Zachary just smiled and nodded. Little did his dad know, this trip would have nothing to with science.
“Whatever you do, do not, and I repeat, do not stray from the shadow path,” the engineer known as Arg-Nik-Vo warned the thirty Lightwing boys and girls following behind him.
Zachary and his fellow Starbounders-in-training were walking under the sun-resistant cover of a breezeway connecting their ship’s docking station to the Inertia Starcraft manufacturing plant. Just beyond the reflective roof protecting them were the three suns of Adranus. Except for those native to the planet, like Arg-Nik-Vo, whose shimmery, quartzlike skin acted as a safeguard, exposure to the intense light would result in spontaneous combustion.
Zachary’s plan had gone exactly as he’d hoped, and after the previously scheduled stop at the quantum engineering museum, here they were visiting the place where all the real IPDL fighter ships—pitchforks, battle-axes, dreadnoughts, and more—were built.

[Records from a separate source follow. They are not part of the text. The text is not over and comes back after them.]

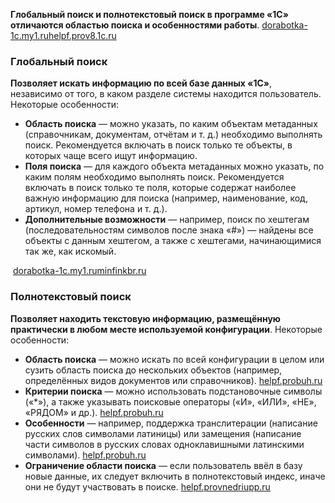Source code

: **Глобальный поиск и полнотекстовый поиск в программе «1С» отличаются областью поиска и особенностями работы**. [dorabotka-1c.my1.ru](https://dorabotka-1c.my1.ru/blog/kak_nastroit_poisk_1s/2025-07-05-1208)[helpf.pro](https://helpf.pro/faq/view/1741.html)[v8.1c.ru](https://v8.1c.ru/platforma/polnotekstovyy-poisk/)

### Глобальный поиск

**Позволяет искать информацию по всей базе данных «1С»**, независимо от того, в каком разделе системы находится пользователь. Некоторые особенности:

- **Область поиска** — можно указать, по каким объектам метаданных (справочникам, документам, отчётам и т. д.) необходимо выполнять поиск. Рекомендуется включать в поиск только те объекты, в которых чаще всего ищут информацию.
- **Поля поиска** — для каждого объекта метаданных можно указать, по каким полям необходимо выполнять поиск. Рекомендуется включать в поиск только те поля, которые содержат наиболее важную информацию для поиска (например, наименование, код, артикул, номер телефона и т. д.).
- **Дополнительные возможности** — например, поиск по хештегам (последовательностям символов после знака «#») — найдены все объекты с данным хештегом, а также с хештегами, начинающимися так же, как искомый.

 [dorabotka-1c.my1.ru](https://dorabotka-1c.my1.ru/blog/kak_nastroit_poisk_1s/2025-07-05-1208)[minfinkbr.ru](https://minfinkbr.ru/a/BGU1/1017/ru_RU/e1cib/helpservice/topics/v8help/1cv8/GlobalSearch)

### Полнотекстовый поиск

**Позволяет находить текстовую информацию, размещённую практически в любом месте используемой конфигурации**. Некоторые особенности:

- **Область поиска** — можно искать по всей конфигурации в целом или сузить область поиска до нескольких объектов (например, определённых видов документов или справочников). [helpf.pro](https://helpf.pro/faq/view/1741.html)[buh.ru](https://buh.ru/articles/polnotekstovyy-poisk-v-1s-predpriyatii-8-1.html)
- **Критерии поиска** — можно использовать подстановочные символы («*»), а также указывать поисковые операторы («И», «ИЛИ», «НЕ», «РЯДОМ» и др.). [helpf.pro](https://helpf.pro/faq/view/1741.html)[buh.ru](https://buh.ru/articles/polnotekstovyy-poisk-v-1s-predpriyatii-8-1.html)
- **Особенности** — например, поддержка транслитерации (написание русских слов символами латиницы) или замещения (написание части символов в русских словах одноклавишными латинскими символами). [helpf.pro](https://helpf.pro/faq/view/1741.html)[buh.ru](https://buh.ru/articles/polnotekstovyy-poisk-v-1s-predpriyatii-8-1.html)
- **Ограничение области поиска** — если пользователь ввёл в базу новые данные, их следует включить в полнотекстовый индекс, иначе они не будут участвовать в поиске. [helpf.pro](https://helpf.pro/faq/view/1741.html)[vnedriupp.ru](https://vnedriupp.ru/index.php?content=8301)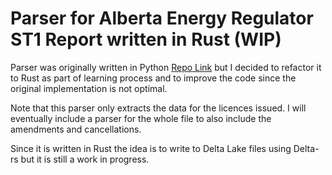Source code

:# Parser for Alberta Energy Regulator ST1 Report written in Rust (WIP)

Parser was originally written in Python [Repo Link](https://github.com/jojayaro/Exploration_App) but I decided to refactor it to Rust as part of learning process and to improve the code since the original implementation is not optimal.

Note that this parser only extracts the data for the licences issued. I will eventually include a parser for the whole file to also include the amendments and cancellations.

Since it is written in Rust the idea is to write to Delta Lake files using Delta-rs but it is still a work in progress.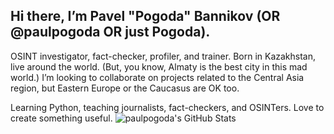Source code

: ## Hi there, I’m Pavel "Pogoda" Bannikov (OR @paulpogoda OR just Pogoda). 

OSINT investigator, fact-checker, profiler, and trainer. Born in Kazakhstan, live around the world. (But, you know, Almaty is the best city in this mad world.)
I’m looking to collaborate on projects related to the Central Asia region, but Eastern Europe or the Caucasus are OK too.

Learning Python, teaching journalists, fact-checkers, and OSINTers. Love to create something useful. 
<img src="https://github-readme-stats.vercel.app/api?username=paulpogoda&theme=default&show_icons=true&hide_border=true&count_private=true" alt="paulpogoda's GitHub Stats" />
<!---
paulpogoda/paulpogoda is a ✨ special ✨ repository because its `README.md` (this file) appears on your GitHub profile.
You can click the Preview link to take a look at your changes.
--->
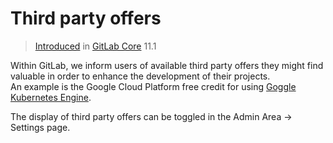 # Third party offers

> [Introduced](https://gitlab.com/gitlab-org/gitlab-ce/merge_requests/20379)
> in [GitLab Core](https://about.gitlab.com/pricing/) 11.1

Within GitLab, we inform users of available third party offers they might find valuable in order to enhance the development of their projects.  
An example is the Google Cloud Platform free credit for using [Goggle Kubernetes Engine](https://cloud.google.com/kubernetes-engine/).

The display of third party offers can be toggled in the Admin Area -> Settings page.
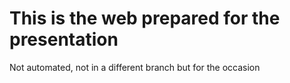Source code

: # This is the web prepared for the presentation

Not automated, not in a different branch but for the occasion

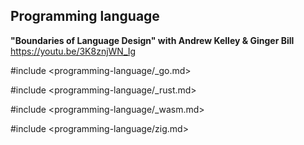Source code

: ## Programming language

**"Boundaries of Language Design" with Andrew Kelley & Ginger Bill**  
https://youtu.be/3K8znjWN_Ig

#include <programming-language/_go.md>

#include <programming-language/_rust.md>

#include <programming-language/_wasm.md>

#include <programming-language/zig.md>
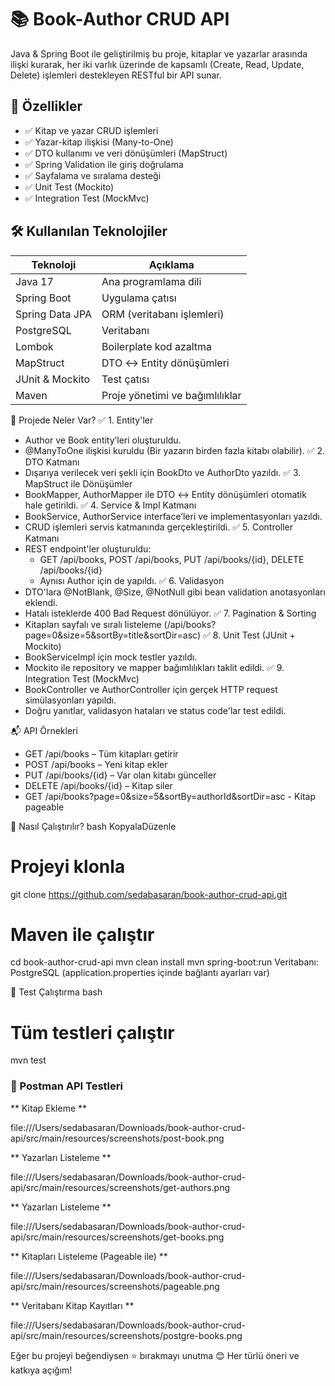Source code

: # 📚 Book-Author CRUD API

Java & Spring Boot ile geliştirilmiş bu proje, kitaplar ve yazarlar arasında ilişki kurarak, 
her iki varlık üzerinde de kapsamlı (Create, Read, Update, Delete) işlemleri destekleyen RESTful bir API sunar.

## 🚀 Özellikler

- ✅ Kitap ve yazar CRUD işlemleri
- ✅ Yazar-kitap ilişkisi (Many-to-One)
- ✅ DTO kullanımı ve veri dönüşümleri (MapStruct)
- ✅ Spring Validation ile giriş doğrulama
- ✅ Sayfalama ve sıralama desteği
- ✅ Unit Test (Mockito)
- ✅ Integration Test (MockMvc)


## 🛠️ Kullanılan Teknolojiler

| Teknoloji      | Açıklama                        |
|----------------|---------------------------------|
| Java 17        | Ana programlama dili            |
| Spring Boot    | Uygulama çatısı                 |
| Spring Data JPA| ORM (veritabanı işlemleri)      |
| PostgreSQL     | Veritabanı                      |
| Lombok         | Boilerplate kod azaltma         |
| MapStruct      | DTO ↔ Entity dönüşümleri        |
| JUnit & Mockito| Test çatısı                     |
| Maven          | Proje yönetimi ve bağımlılıklar |


📁 Projede Neler Var?
✅ 1. Entity'ler
* Author ve Book entity’leri oluşturuldu.
* @ManyToOne ilişkisi kuruldu (Bir yazarın birden fazla kitabı olabilir).
✅ 2. DTO Katmanı
* Dışarıya verilecek veri şekli için BookDto ve AuthorDto yazıldı.
✅ 3. MapStruct ile Dönüşümler
* BookMapper, AuthorMapper ile DTO ↔ Entity dönüşümleri otomatik hale getirildi.
✅ 4. Service & Impl Katmanı
* BookService, AuthorService interface’leri ve implementasyonları yazıldı.
* CRUD işlemleri servis katmanında gerçekleştirildi.
✅ 5. Controller Katmanı
* REST endpoint'ler oluşturuldu:
    * GET /api/books, POST /api/books, PUT /api/books/{id}, DELETE /api/books/{id}
    * Aynısı Author için de yapıldı.
✅ 6. Validasyon
* DTO'lara @NotBlank, @Size, @NotNull gibi bean validation anotasyonları eklendi.
* Hatalı isteklerde 400 Bad Request dönülüyor.
✅ 7. Pagination & Sorting
* Kitapları sayfalı ve sıralı listeleme (/api/books?page=0&size=5&sortBy=title&sortDir=asc)
✅ 8. Unit Test (JUnit + Mockito)
* BookServiceImpl için mock testler yazıldı.
* Mockito ile repository ve mapper bağımlılıkları taklit edildi.
✅ 9. Integration Test (MockMvc)
* BookController ve AuthorController için gerçek HTTP request simülasyonları yapıldı.
* Doğru yanıtlar, validasyon hataları ve status code'lar test edildi.

📬 API Örnekleri
* GET /api/books – Tüm kitapları getirir 
* POST /api/books – Yeni kitap ekler
* PUT /api/books/{id} – Var olan kitabı günceller
* DELETE /api/books/{id} – Kitap siler
* GET /api/books?page=0&size=5&sortBy=authorId&sortDir=asc - Kitap pageable

🚀 Nasıl Çalıştırılır?
bash
KopyalaDüzenle
# Projeyi klonla
git clone https://github.com/sedabasaran/book-author-crud-api.git

# Maven ile çalıştır
cd book-author-crud-api
mvn clean install
mvn spring-boot:run
Veritabanı: PostgreSQL (application.properties içinde bağlantı ayarları var)

🧪 Test Çalıştırma
bash
# Tüm testleri çalıştır
mvn test


### 📸 Postman API Testleri

** Kitap Ekleme **  

file:///Users/sedabasaran/Downloads/book-author-crud-api/src/main/resources/screenshots/post-book.png

** Yazarları Listeleme **  

file:///Users/sedabasaran/Downloads/book-author-crud-api/src/main/resources/screenshots/get-authors.png

** Yazarları Listeleme **  

file:///Users/sedabasaran/Downloads/book-author-crud-api/src/main/resources/screenshots/get-books.png

** Kitapları Listeleme (Pageable ile) **  

file:///Users/sedabasaran/Downloads/book-author-crud-api/src/main/resources/screenshots/pageable.png

** Veritabanı Kitap Kayıtları **  

file:///Users/sedabasaran/Downloads/book-author-crud-api/src/main/resources/screenshots/postgre-books.png


Eğer bu projeyi beğendiysen ⭐ bırakmayı unutma 😊 Her türlü öneri ve katkıya açığım!






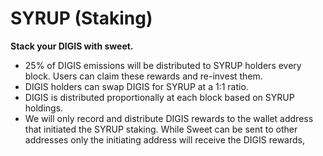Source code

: # SYRUP \(Staking\)

**Stack your DIGIS with sweet.**

* 25% of DIGIS emissions will be distributed to SYRUP holders every block. Users can claim these rewards and re-invest them.
* DIGIS holders can swap DIGIS for SYRUP at a 1:1 ratio.
* DIGIS is distributed proportionally at each block based on SYRUP holdings.
* We will only record and distribute DIGIS rewards to the wallet address that initiated the SYRUP staking. While Sweet can be sent to other addresses only the initiating address will receive the DIGIS rewards,

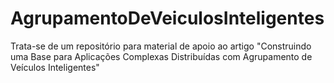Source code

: # AgrupamentoDeVeiculosInteligentes
Trata-se de um repositório para material de apoio ao artigo "Construindo uma Base para Aplicações Complexas Distribuídas com Agrupamento de Veículos Inteligentes"

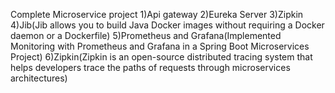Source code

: Complete Microservice project
1)Api gateway
2)Eureka Server
3)Zipkin
4)Jib(Jib allows you to build Java Docker images without requiring a Docker daemon or a Dockerfile)
5)Prometheus and Grafana(Implemented Monitoring with Prometheus and Grafana in a Spring Boot Microservices Project)
6)Zipkin(Zipkin is an open-source distributed tracing system that helps developers trace the paths of requests through microservices architectures)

Normally, Zachary would be excited to see the most talented engineers in the outerverse at work. But today, he had a more urgent matter to tend to.
“There it is,” Quee whispered, pointing to a shimmering domed structure far beyond the boundaries of the shadow path. “The Ex
o-Shell factory where my hacking hands were manufactured.”
“We’ll have to sneak away once we’re inside,” Zachary whispered.
“Everybody, through here,” Arg-Nik-Vo said. “And if you haven’t already, make sure to remove your lensicons. We’re entering a level-one clearance zone.”
He held open a door leading from the breezeway onto the factory floor of the Inertia Starcraft plant. Zachary stepped inside and was awed by what he saw. Hundreds of ships in various states of construction filled the room, and giant sunbeams shone through the skylights, directed down at the metal exteriors of the spacecraft. Engineers of all species were spread throughout the facility. Those native to Adranus were able to work without protective gear, while the rest were covered head-to-toe in mirrored mesh bodysuits that reflected the heat away.
“Now you can see why the IPDL decided to build their ships here,” Arg-Nik-Vo said. “The light from the planet’s three suns heats the metal to a malleable state. It allows engineers to bend and ply the outer hulls to the exact shape they wish.”
“I want that for my sixteenth birthday,” Kaylee said, eyeing an ultra-sleek ship that resembled the open mouth of a cobra.
“Get in line,” Arg-Nik-Vo said. “Those are strictors. They’re chase ships, for Elite Corps officers only. They’ve outrun every spacecraft in the outerverse, even lunaracers.”
“What’s behind there?” asked Apollo. He was pointing to an area enshrouded by digital curtains.
“Your guess is as good as mine,” Arg-Nik-Vo answered. “It’s classified, even from high-level engineers like me. We’ve got a pretty extensive R and D pipeline. The projects are on a strictly need-to-know basis. And none of us need to know.”
Zachary had turned his attention away from the ships on the floor. He was focused on finding an exit they could slip through unnoticed.
“Now we’re going to move into the instrumentation wing,” Arg-Nik-Vo said. “There you’ll see how starboxes and Kepler cartographs are programmed.”
He led the Lightwings toward a set of double doors on the opposite end of the floor. Zachary, lingering at the back of the group, was still searching for a way out when he felt a hand on his shoulder. He looked up to see one of the engineers, hidden behind the visor and helmet of a bodysuit.